---------- Data section ----------

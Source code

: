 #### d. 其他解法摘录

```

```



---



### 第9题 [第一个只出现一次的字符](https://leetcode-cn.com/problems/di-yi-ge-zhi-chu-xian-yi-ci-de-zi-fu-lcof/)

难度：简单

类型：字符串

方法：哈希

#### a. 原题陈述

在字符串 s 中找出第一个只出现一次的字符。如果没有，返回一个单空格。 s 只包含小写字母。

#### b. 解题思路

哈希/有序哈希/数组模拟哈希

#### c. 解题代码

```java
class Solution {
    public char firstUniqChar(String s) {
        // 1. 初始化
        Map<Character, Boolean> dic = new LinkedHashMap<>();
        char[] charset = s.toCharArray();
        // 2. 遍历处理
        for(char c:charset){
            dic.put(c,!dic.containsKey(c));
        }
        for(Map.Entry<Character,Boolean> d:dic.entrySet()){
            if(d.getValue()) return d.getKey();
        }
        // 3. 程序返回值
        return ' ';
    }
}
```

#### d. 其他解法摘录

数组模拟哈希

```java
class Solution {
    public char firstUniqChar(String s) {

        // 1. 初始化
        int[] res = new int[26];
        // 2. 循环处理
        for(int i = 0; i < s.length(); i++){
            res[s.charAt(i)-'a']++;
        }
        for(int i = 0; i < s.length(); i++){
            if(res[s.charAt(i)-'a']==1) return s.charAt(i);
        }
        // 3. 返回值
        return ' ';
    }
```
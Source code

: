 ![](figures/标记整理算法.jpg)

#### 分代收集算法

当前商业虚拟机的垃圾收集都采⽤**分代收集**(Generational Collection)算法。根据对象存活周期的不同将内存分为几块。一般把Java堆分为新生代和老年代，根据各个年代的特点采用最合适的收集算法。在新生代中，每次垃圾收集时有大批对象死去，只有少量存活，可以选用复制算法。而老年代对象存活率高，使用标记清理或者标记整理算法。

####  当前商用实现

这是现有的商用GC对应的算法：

----------

* **Problem description**:
Set down all of the data above, word for word.

* **Solution for this problem**:
Source code

: #### d. 其他解法摘录

```

```



---



### 第9题 [第一个只出现一次的字符](https://leetcode-cn.com/problems/di-yi-ge-zhi-chu-xian-yi-ci-de-zi-fu-lcof/)

难度：简单

类型：字符串

方法：哈希

#### a. 原题陈述

在字符串 s 中找出第一个只出现一次的字符。如果没有，返回一个单空格。 s 只包含小写字母。

#### b. 解题思路

哈希/有序哈希/数组模拟哈希

#### c. 解题代码

```java
class Solution {
    public char firstUniqChar(String s) {
        // 1. 初始化
        Map<Character, Boolean> dic = new LinkedHashMap<>();
        char[] charset = s.toCharArray();
        // 2. 遍历处理
        for(char c:charset){
            dic.put(c,!dic.containsKey(c));
        }
        for(Map.Entry<Character,Boolean> d:dic.entrySet()){
            if(d.getValue()) return d.getKey();
        }
        // 3. 程序返回值
        return ' ';
    }
}
```

#### d. 其他解法摘录

数组模拟哈希

```java
class Solution {
    public char firstUniqChar(String s) {

        // 1. 初始化
        int[] res = new int[26];
        // 2. 循环处理
        for(int i = 0; i < s.length(); i++){
            res[s.charAt(i)-'a']++;
        }
        for(int i = 0; i < s.length(); i++){
            if(res[s.charAt(i)-'a']==1) return s.charAt(i);
        }
        // 3. 返回值
        return ' ';
    }
```
Source code

: ![](figures/标记整理算法.jpg)

#### 分代收集算法

当前商业虚拟机的垃圾收集都采⽤**分代收集**(Generational Collection)算法。根据对象存活周期的不同将内存分为几块。一般把Java堆分为新生代和老年代，根据各个年代的特点采用最合适的收集算法。在新生代中，每次垃圾收集时有大批对象死去，只有少量存活，可以选用复制算法。而老年代对象存活率高，使用标记清理或者标记整理算法。

####  当前商用实现

这是现有的商用GC对应的算法：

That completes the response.